I’ve been thinking a lot about stories lately. Huge, world renowned tomes, like the epic narrative Moby Dick, whose history and lessons far surpass simply staying away from giant whales. Or smaller works like Dahl’s Witches, which weaves a clever tale spooky enough to keep my children awake long after dark. There are the family stories of my history students: the Polish baby born on the boat to America, the great-grandfather with one glass eye as a result of a war injury, the great-great grandmother that owned a speakeasy in the Flats during prohibition. And my own family stories, like my grandpa playing at FDR’s inaugural ball and having to leave his sax as collateral at the hotel when the banks all closed, or the day my dad rescued some boaters from their sinking dinghy in Lake Erie.
They move us, these stories. They make us who we are. And I’m beginning to think that life is a constant dance of getting the story told, a search for voice and genre and meaning. Maybe we all have a STORY and our life is the fight to figure out how best to express it. And a fight it is. The surface is too easy and the story is too deep. I find the digging complicated on the best of days; mining has always been a dangerous occupation.
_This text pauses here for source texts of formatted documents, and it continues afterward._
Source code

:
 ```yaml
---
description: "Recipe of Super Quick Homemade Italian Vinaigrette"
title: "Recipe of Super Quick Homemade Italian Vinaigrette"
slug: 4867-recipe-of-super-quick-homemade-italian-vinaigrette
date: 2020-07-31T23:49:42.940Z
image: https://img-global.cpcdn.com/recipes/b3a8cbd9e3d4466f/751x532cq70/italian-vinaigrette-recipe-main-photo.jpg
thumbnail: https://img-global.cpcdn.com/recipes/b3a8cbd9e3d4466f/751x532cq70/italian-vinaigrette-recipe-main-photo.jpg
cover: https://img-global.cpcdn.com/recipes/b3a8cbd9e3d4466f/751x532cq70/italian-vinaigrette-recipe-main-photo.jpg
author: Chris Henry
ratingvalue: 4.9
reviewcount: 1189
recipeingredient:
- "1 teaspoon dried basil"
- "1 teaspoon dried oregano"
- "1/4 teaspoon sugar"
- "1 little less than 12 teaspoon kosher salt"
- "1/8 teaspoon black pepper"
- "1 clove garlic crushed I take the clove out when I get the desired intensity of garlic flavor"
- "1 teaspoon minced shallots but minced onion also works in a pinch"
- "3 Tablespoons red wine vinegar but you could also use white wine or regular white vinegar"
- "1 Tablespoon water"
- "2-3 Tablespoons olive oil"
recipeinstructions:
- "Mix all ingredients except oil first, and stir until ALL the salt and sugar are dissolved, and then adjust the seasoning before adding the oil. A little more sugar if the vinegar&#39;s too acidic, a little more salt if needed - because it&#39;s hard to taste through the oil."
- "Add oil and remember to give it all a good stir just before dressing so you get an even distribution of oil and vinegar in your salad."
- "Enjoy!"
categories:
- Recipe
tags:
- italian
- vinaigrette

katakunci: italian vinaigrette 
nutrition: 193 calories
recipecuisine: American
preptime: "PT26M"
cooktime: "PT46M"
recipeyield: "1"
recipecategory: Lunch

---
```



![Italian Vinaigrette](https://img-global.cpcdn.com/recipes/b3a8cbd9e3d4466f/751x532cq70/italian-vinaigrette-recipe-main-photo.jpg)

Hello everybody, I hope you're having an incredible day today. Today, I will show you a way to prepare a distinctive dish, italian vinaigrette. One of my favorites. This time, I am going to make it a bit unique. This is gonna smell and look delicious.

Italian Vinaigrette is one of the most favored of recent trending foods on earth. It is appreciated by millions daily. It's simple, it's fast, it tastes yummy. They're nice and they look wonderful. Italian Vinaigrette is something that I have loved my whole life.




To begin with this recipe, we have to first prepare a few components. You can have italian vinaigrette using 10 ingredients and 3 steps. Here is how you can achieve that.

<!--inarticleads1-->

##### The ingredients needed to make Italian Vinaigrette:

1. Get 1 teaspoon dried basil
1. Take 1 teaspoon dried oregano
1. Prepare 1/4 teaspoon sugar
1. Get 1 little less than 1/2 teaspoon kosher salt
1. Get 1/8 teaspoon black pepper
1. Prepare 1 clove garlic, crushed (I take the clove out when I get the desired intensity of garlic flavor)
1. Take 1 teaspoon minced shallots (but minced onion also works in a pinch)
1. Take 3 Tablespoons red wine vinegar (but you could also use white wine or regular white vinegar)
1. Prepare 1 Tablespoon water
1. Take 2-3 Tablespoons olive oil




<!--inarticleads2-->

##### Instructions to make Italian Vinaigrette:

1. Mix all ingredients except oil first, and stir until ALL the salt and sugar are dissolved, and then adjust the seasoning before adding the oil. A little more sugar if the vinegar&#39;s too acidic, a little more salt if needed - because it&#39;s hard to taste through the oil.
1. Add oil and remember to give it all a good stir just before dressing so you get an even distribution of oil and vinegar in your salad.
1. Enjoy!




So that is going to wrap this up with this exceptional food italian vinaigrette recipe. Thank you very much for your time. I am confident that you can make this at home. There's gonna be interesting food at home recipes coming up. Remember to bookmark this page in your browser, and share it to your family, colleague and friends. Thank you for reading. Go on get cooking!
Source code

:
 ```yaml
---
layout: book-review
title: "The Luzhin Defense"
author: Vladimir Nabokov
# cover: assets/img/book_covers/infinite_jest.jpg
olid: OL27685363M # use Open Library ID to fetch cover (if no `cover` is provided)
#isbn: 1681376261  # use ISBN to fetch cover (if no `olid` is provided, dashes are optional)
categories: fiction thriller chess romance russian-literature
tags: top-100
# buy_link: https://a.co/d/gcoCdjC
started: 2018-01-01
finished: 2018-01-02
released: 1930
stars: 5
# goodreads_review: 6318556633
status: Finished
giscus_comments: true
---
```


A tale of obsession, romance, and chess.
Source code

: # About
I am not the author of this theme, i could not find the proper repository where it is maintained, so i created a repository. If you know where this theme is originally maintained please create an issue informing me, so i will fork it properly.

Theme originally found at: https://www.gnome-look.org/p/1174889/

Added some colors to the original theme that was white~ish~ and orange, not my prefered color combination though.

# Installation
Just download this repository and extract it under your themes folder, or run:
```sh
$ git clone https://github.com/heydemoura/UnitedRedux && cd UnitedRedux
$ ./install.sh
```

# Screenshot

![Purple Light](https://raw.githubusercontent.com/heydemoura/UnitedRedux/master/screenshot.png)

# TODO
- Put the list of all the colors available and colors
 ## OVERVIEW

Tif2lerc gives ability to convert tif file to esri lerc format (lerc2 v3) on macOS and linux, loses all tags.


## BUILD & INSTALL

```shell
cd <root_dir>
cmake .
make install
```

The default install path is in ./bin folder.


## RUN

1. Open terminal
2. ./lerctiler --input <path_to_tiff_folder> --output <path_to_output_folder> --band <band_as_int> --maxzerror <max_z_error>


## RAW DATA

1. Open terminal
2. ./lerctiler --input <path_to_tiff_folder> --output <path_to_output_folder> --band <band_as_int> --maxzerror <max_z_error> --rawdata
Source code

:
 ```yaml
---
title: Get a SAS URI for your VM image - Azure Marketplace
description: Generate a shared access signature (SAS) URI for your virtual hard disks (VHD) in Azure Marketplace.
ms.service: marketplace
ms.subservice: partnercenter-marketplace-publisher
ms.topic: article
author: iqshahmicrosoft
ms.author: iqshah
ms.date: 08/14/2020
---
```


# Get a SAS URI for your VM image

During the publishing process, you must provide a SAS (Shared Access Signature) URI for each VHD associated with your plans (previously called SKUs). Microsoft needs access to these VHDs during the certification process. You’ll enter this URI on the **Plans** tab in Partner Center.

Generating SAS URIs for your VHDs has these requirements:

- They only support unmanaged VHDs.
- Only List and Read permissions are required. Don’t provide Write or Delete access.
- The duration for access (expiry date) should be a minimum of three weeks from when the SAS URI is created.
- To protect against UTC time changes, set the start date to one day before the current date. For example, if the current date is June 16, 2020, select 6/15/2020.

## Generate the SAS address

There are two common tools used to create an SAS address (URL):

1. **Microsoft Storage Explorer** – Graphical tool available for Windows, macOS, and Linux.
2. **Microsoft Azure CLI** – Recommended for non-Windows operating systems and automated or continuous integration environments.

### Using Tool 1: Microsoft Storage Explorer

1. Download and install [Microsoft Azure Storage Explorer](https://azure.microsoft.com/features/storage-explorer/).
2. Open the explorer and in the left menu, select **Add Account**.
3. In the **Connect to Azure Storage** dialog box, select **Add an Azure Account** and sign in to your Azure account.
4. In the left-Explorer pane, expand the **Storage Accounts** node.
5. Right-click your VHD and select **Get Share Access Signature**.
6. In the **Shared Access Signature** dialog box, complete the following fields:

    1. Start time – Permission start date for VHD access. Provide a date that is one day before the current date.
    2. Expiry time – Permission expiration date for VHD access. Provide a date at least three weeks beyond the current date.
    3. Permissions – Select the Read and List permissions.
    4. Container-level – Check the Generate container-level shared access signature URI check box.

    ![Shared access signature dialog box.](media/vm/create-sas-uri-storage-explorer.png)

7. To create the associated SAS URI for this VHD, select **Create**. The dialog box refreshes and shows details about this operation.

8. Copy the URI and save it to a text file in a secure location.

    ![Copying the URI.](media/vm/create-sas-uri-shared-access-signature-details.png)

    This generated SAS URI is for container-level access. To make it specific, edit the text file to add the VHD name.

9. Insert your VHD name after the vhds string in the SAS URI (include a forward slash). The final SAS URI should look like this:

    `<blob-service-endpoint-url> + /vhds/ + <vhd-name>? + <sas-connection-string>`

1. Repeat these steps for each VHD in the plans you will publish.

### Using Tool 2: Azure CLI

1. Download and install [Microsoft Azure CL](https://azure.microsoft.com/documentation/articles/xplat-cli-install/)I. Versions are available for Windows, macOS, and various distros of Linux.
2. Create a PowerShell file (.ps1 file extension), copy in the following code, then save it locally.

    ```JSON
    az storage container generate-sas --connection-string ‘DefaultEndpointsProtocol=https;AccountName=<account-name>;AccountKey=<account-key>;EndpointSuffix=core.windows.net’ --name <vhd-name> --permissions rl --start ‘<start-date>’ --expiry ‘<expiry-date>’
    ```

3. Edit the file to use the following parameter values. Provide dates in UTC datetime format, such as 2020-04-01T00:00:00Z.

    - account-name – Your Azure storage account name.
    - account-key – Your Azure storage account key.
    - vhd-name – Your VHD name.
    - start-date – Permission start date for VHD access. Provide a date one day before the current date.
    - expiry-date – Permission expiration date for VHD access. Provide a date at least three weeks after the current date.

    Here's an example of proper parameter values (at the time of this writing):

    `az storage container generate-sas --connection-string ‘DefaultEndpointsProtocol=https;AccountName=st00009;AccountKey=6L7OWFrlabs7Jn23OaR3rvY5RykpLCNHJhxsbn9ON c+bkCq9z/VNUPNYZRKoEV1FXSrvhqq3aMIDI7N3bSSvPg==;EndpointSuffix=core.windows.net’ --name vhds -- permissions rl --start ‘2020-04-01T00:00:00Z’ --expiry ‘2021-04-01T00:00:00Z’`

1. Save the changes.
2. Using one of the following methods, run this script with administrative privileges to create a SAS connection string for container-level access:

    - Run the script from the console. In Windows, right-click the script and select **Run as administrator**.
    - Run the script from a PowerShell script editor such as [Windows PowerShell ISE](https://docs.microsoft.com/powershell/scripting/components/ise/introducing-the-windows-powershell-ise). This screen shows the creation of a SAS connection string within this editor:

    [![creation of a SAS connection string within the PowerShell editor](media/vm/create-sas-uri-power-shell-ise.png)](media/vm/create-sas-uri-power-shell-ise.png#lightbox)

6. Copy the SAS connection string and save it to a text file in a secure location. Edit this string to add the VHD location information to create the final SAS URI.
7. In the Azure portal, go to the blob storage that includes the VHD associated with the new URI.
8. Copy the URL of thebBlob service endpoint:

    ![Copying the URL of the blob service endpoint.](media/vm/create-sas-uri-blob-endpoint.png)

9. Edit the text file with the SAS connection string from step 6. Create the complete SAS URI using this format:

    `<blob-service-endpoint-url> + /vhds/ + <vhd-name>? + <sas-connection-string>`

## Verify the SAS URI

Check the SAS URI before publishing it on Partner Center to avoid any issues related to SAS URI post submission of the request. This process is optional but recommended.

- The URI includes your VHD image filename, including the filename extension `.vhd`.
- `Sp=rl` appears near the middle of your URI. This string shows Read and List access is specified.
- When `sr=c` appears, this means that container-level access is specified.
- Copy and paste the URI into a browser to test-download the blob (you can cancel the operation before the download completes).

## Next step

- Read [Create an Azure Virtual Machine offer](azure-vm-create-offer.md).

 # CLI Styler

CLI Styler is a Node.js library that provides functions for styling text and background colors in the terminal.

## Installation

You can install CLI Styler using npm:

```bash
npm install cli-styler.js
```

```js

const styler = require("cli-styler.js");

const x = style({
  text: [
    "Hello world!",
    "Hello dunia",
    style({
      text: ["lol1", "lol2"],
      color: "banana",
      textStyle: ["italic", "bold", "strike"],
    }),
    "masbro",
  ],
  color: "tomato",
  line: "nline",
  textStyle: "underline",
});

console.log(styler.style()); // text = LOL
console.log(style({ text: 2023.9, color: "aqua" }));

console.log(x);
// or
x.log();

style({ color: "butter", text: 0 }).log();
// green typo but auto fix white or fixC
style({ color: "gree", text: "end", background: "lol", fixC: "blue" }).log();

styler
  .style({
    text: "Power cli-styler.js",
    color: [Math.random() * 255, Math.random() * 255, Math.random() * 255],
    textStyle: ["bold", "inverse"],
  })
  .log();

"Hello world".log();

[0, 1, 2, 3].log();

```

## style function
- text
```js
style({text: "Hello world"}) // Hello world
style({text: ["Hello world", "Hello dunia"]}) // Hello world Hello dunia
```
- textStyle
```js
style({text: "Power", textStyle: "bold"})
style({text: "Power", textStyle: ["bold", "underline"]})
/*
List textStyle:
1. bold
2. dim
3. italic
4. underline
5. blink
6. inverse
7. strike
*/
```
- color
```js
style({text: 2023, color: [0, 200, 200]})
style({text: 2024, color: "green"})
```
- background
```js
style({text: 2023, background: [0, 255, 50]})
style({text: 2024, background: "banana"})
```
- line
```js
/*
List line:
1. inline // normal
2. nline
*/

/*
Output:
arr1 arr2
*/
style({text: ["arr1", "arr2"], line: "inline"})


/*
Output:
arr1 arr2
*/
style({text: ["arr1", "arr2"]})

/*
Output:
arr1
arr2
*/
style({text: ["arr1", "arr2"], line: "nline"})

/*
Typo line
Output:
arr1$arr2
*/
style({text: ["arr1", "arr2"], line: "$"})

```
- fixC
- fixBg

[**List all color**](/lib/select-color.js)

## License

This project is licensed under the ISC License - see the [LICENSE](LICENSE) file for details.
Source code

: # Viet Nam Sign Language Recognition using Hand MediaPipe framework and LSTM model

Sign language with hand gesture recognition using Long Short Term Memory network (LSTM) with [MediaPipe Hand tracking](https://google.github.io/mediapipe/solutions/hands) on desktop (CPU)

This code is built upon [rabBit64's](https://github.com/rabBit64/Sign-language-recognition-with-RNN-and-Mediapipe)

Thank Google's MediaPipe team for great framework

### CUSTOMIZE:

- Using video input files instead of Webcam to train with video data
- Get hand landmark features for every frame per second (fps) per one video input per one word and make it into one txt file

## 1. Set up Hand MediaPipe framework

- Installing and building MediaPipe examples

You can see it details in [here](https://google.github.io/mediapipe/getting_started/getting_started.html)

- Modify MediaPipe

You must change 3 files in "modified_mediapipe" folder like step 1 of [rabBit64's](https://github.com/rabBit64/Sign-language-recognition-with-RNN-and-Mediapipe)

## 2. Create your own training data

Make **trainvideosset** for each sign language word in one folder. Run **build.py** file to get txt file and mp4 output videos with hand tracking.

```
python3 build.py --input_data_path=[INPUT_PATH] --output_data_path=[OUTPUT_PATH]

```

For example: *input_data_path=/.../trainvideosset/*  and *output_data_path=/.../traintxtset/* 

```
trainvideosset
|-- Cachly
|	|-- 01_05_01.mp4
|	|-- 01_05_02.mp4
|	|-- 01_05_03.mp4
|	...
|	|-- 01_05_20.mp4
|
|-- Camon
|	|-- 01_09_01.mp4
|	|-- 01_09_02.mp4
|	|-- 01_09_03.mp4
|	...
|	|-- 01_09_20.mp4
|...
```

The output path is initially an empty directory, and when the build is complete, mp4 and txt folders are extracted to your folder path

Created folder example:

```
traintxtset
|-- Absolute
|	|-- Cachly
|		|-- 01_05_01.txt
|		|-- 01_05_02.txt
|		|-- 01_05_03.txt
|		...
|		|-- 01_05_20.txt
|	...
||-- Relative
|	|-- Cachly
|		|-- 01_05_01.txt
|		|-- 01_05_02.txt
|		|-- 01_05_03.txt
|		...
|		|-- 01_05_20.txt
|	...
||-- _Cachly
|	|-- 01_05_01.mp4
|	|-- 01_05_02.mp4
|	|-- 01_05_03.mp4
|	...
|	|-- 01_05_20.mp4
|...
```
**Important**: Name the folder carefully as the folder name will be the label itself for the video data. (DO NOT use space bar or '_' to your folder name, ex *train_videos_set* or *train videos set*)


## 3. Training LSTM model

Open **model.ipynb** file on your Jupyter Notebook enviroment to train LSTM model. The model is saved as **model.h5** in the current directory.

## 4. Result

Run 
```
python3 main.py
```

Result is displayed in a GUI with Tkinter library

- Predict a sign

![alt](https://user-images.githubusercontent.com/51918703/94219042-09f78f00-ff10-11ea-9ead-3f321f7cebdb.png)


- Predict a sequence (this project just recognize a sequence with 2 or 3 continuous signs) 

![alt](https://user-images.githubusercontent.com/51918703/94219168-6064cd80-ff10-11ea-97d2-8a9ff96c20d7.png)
And the soot and avalanches keep only the bravest from the task.
But really, everyone has a story to tell. I hand pen and paper to reluctant teens and with a little time and effort they mine diamonds from the muck. My offspring recount stories at the top of their lungs with eyes wide as saucers and mystery in their smiles. I have told stories through drama with battered women hiding and re-building, each line a link in their chain to breaking free. And I have witnessed the closing lines of stories cut abruptly short.
And oh, how I worry about these stories that might not be told. The pictures haunt me: a slight boy in a typhoon-ravaged arena, or an elderly man eating dinner alone, glancing endlessly at the wedding ring that he still reverently wears. The young man orphaned early, but too proud to beg or run the streets, or the little girl I know who wants nothing more than to go to school without the burden of the side effects of her disease, and its cure.
But mostly it’s just about me. Stories show me who I am in the dark of a powerless night with only candlelight to illuminate the way. Themes and conflicts spin me as gently as a jackhammer unearthing a treasure. Characters play out on the page and learn lessons far beyond my scope of teaching. My spelunker’s helmet holds just enough light to illumine these nuggets of gold. And they are mine, these stories. Musty, encrusted, none-too-pretty sometimes, but singularly, powerfully mine. What a gift. And I would be a fool not to exhume them.